3.3.18 ICFHR 2018 competition on recognition of historical Arabic scientific manuscripts (RASM2018)

The RASM 2018 competition [34] was part of ICFHR 2018 and targeted the recognition of Arabic historical scientific manuscripts through three tasks: page segmentation, text-line detection, and OCR. An example set of 15 single-column page images with PAGE XML ground truth format [132] was provided for training and 85 for evaluation to handle these tasks. As in similar competitions, the ground truth included polygon regions, text transcriptions, and metadata for each region, such as headings, paragraphs, captions, footers, and reading order. For system evaluation, the competition used the success rate and errors for the page and text-line segmentation predictions and the CA for the OCR. For page segmentation, the winning system used an FCN applied on extracted patches. The page layout predictions were further cropped for the text-line segmentation, which was performed at pixel-level using anisotropic Gaussian smoothing. The highest performance was achieved for the rest of the tasks by a Historical Arabic Handwritten/Typewritten OCR system framework. This system can handle various fonts and layouts, and in the case of the competition, an instance-based segmentation on extracted lines was performed.

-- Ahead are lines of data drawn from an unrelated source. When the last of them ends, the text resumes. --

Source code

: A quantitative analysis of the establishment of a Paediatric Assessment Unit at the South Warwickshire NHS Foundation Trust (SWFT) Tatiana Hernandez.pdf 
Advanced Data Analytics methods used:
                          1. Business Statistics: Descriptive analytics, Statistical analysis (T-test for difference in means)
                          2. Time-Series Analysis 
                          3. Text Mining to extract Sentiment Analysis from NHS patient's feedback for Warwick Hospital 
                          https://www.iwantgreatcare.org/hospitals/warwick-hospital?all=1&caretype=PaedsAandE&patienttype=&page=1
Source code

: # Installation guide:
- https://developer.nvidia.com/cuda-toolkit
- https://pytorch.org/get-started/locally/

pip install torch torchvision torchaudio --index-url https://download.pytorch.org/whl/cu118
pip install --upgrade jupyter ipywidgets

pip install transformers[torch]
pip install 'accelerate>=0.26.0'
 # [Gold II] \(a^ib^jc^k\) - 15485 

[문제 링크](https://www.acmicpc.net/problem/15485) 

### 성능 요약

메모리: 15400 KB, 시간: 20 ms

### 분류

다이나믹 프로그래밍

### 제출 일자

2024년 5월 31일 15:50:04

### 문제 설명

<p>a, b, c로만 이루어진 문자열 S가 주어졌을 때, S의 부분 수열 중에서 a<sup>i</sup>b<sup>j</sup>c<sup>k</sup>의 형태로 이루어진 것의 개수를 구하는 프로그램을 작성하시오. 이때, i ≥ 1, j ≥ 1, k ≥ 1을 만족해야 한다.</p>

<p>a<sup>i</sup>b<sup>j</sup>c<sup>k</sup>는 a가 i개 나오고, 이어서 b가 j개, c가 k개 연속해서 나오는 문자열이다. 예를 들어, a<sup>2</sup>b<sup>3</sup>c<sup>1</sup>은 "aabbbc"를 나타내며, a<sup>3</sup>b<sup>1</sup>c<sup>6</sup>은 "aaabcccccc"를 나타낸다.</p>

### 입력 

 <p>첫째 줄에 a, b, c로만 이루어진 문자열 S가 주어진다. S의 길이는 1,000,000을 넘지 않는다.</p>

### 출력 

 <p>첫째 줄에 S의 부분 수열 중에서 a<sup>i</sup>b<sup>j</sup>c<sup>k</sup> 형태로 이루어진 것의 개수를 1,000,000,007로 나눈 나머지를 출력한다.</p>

3.3.19 ICFHR 2018 competition on document image analysis tasks for Southeast Asian palm leaf manuscripts

The Southeast Asian palm leaf manuscripts competition [87] offered four tasks: binarization, text-line segmentation, isolated character/glyph recognition, and word transliteration. This competition included manuscripts in three languages: Balinese, Khmer, and Sundanese. For Balinese, Khmer, and Sundanese language sets, the Amadi_Lontarset dataset presented in Sect. 3.3.8, the SleukRith dataset presented in Sect. 3.3.9, and the Lontar Sunda dataset presented in Sect. 3.3.12, respectively, were utilized. The results for each separate language set are presented in the corresponding dataset sections. In this section, we will present the overall results of the competition. The system that obtained the highest FM and PSNR values for binarization used Gaussian operators and a nonlinear function to enhance the images. Then, the enhanced images were finally segmented with a threshold of 0.9. The same system achieved a value of 0.17 NRM that underperformed the best value by only 0.01. In challenge B, text-line segmentation, the best and only DR, RA, and FM values were achieved by using the binarized images from Challenge A and the horizontal projection profile to perform line segmentation. Challenge C, character recognition, was evaluated according to the recognition rate, and the highest value was obtained by using a dense 100-layer CNN architecture that classifies similar characters. Finally, in Challenge D, the best performing system achieved a 5.62% CER on the mixed sets using a CNN-RNN encoder–decoder architecture with an attention mechanism.

3.3.20 ARDIS

Arkiv Digital Sweden (ARDIS) [94] is a handwritten digit dataset collection derived from historical church records. ARDIS contains four different datasets: Dataset I, which contains 10K 4-digit string images that represent a year, Dataset II, which contains single digits of classes 0-9, Dataset III, which is the same as Dataset II but is cleansed from noise, and Dataset IV, which is the same as Dataset III but is in grayscale and is similar to the highly used MNIST Database [98]. Dataset II - IV contain 7,600 digit images. Several experiments using CNN, SVM, HOG+SVM, k-NN, random forest, and RNN classifiers were presented. The results of training using the MNIST and USPS [77] datasets and testing on ARDIS reveal the diversity of the ARDIS dataset as the highest RA obtained reaches \(58.80\%\), while training and testing on ARDIS gives a performance of \(98.6\%\). In all experimental cases, the best performance was achieved by the CNN digit classifier.

3.3.21 OBC306

OBC306 [76] is a dataset of 309,551 images for Oracle Bone character recognition distributed across 306 character classes. This dataset consists of patch samples derived from different sources from full image publications of oracle bones. For patch extraction, an oracle bone character list and dictionary were used to retrieve all characters and extract them from the source images to assign them to a class and a specific encoding. The challenges faced in the dataset are the class imbalance and the numerous variants of each character. The evaluation results of widely used CNN architectures [72, 92, 170, 173], and a classical method of HOG descriptors with SVM [41] were presented, and Inception-v4 [173] achieved the best performance. Although the dataset is hand carved, we characterize it as handwritten in Table 1 for homogeneity reasons.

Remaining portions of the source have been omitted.